(Collected data)
Content starts

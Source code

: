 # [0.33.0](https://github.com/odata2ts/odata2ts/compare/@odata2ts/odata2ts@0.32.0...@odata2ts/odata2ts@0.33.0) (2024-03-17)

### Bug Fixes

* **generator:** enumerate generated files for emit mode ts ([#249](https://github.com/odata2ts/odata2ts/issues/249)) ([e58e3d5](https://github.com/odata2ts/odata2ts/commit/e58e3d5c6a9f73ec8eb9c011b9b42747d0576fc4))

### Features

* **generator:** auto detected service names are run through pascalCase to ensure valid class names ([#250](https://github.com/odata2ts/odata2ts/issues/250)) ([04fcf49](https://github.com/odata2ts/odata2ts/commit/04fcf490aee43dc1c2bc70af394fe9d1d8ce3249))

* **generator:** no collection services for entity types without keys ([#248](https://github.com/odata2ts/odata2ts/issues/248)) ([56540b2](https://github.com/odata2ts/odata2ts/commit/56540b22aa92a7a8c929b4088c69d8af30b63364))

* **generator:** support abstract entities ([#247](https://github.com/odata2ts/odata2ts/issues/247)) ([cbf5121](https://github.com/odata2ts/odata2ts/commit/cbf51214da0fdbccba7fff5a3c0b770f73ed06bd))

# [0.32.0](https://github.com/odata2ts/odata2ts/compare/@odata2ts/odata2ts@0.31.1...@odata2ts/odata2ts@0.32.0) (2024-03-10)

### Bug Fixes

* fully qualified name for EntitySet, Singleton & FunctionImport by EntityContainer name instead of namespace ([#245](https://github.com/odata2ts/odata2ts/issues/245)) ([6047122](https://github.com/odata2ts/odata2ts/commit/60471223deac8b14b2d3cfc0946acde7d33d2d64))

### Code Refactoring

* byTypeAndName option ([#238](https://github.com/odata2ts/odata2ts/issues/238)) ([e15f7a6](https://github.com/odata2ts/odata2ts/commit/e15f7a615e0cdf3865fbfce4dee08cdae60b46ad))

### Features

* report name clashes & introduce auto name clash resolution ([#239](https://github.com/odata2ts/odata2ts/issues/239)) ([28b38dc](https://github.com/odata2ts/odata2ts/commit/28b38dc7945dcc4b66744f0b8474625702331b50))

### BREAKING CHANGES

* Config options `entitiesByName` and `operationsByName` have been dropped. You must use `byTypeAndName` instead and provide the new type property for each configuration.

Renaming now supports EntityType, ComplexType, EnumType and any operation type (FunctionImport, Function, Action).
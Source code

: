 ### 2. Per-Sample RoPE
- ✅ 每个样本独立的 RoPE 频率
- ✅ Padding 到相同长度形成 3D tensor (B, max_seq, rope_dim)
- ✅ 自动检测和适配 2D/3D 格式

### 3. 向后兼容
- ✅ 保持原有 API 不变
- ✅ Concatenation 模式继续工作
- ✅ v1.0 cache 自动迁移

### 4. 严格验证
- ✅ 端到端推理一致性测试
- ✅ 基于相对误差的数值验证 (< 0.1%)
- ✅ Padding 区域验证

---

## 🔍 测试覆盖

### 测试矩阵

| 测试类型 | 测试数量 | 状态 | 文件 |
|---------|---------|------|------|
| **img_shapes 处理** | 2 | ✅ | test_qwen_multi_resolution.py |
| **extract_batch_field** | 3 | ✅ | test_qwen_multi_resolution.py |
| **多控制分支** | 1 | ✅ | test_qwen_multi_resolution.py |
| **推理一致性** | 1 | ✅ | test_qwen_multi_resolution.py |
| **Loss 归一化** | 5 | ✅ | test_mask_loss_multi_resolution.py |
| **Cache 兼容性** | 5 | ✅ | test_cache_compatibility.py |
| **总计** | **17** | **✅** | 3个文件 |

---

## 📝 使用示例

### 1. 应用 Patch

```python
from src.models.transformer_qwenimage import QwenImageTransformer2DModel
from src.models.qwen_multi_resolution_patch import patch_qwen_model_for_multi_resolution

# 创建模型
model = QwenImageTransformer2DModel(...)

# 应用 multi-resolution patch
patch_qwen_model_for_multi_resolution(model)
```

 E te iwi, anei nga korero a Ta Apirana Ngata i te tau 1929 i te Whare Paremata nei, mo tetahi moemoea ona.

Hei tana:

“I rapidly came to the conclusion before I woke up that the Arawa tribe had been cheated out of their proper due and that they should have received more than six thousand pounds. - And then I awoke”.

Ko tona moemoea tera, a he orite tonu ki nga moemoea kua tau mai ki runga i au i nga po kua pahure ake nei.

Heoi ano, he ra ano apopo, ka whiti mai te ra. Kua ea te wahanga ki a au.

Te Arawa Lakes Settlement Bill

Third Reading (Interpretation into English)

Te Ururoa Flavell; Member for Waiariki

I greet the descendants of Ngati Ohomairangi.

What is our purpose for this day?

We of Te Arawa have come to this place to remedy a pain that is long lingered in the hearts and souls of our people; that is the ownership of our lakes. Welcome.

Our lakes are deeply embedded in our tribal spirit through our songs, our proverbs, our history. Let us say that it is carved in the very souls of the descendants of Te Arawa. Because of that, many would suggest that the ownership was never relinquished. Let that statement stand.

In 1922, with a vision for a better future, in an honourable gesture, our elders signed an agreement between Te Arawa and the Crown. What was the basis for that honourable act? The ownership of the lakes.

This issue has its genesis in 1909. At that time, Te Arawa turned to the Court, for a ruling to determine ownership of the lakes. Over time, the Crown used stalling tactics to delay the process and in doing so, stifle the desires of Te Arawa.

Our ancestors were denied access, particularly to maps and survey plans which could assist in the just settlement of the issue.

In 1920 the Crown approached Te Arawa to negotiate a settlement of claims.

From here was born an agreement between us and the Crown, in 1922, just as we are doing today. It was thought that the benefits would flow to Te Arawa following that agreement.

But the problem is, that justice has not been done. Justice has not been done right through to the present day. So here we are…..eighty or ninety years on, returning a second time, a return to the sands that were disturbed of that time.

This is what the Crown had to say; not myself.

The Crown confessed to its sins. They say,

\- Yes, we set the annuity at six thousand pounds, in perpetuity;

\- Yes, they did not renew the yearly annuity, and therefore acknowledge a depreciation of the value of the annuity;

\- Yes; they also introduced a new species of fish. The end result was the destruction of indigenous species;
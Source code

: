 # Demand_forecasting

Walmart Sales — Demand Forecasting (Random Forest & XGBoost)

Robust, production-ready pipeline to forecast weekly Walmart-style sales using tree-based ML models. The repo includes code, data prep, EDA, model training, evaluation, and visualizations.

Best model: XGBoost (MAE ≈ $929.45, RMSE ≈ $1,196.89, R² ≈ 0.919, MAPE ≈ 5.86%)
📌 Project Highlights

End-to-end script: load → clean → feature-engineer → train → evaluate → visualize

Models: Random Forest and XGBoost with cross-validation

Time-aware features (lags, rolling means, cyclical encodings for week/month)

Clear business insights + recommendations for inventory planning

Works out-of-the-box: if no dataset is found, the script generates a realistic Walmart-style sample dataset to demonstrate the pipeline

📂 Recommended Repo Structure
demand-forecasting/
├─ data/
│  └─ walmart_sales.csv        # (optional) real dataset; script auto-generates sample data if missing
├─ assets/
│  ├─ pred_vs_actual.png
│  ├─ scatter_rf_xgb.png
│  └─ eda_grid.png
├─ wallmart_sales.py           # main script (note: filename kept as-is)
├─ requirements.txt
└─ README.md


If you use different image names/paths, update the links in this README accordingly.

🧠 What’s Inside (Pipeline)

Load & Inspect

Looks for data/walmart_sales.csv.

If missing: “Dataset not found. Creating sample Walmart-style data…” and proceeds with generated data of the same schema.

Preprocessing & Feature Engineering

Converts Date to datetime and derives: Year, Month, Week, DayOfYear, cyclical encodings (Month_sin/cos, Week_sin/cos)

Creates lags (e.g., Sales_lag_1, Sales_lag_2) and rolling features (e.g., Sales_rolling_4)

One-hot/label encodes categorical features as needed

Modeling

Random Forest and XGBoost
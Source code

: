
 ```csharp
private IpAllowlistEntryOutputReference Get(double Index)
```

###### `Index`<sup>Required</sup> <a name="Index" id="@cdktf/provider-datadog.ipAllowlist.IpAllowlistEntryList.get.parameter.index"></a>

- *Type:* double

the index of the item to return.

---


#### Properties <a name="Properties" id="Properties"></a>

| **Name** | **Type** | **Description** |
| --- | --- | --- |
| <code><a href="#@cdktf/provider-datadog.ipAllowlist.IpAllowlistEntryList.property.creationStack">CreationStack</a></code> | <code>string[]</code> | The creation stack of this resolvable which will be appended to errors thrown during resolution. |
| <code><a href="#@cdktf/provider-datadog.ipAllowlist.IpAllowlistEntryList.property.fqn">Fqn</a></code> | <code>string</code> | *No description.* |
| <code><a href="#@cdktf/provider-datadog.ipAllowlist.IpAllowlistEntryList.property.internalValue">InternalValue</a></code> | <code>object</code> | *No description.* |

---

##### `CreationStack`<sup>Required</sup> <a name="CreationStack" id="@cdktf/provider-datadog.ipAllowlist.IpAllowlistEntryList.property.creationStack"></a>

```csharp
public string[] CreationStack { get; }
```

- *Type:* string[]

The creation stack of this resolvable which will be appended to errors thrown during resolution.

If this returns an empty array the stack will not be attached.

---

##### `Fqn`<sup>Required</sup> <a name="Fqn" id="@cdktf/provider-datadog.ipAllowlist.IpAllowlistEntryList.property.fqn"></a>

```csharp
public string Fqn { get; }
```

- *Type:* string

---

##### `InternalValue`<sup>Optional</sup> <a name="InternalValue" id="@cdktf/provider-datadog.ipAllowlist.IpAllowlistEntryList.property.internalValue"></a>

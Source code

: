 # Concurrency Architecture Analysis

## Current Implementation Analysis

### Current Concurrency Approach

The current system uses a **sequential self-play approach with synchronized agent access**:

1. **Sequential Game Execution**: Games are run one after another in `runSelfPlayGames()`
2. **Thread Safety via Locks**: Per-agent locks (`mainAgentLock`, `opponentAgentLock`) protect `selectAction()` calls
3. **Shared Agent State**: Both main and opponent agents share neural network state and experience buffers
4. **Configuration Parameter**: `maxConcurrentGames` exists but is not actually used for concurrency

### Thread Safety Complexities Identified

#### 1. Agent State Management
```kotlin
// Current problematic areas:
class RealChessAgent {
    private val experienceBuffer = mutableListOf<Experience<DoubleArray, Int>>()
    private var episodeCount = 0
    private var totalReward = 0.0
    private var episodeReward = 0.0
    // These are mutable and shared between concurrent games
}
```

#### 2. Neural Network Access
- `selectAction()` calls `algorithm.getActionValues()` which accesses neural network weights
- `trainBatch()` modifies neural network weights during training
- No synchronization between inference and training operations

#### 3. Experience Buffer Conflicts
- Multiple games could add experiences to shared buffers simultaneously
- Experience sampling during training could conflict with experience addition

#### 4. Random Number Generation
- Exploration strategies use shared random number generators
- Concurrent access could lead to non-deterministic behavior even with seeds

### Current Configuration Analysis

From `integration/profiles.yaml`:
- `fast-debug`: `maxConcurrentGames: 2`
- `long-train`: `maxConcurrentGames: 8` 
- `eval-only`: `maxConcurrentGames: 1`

Content ends

*Goal of the exercise:*
Every line of the records containing the word "XGBoost" must appear in the answer.

*Exercise answer:*
Walmart Sales — Demand Forecasting (Random Forest & XGBoost)
Best model: XGBoost (MAE ≈ $929.45, RMSE ≈ $1,196.89, R² ≈ 0.919, MAPE ≈ 5.86%)
Models: Random Forest and XGBoost with cross-validation
Random Forest and XGBoost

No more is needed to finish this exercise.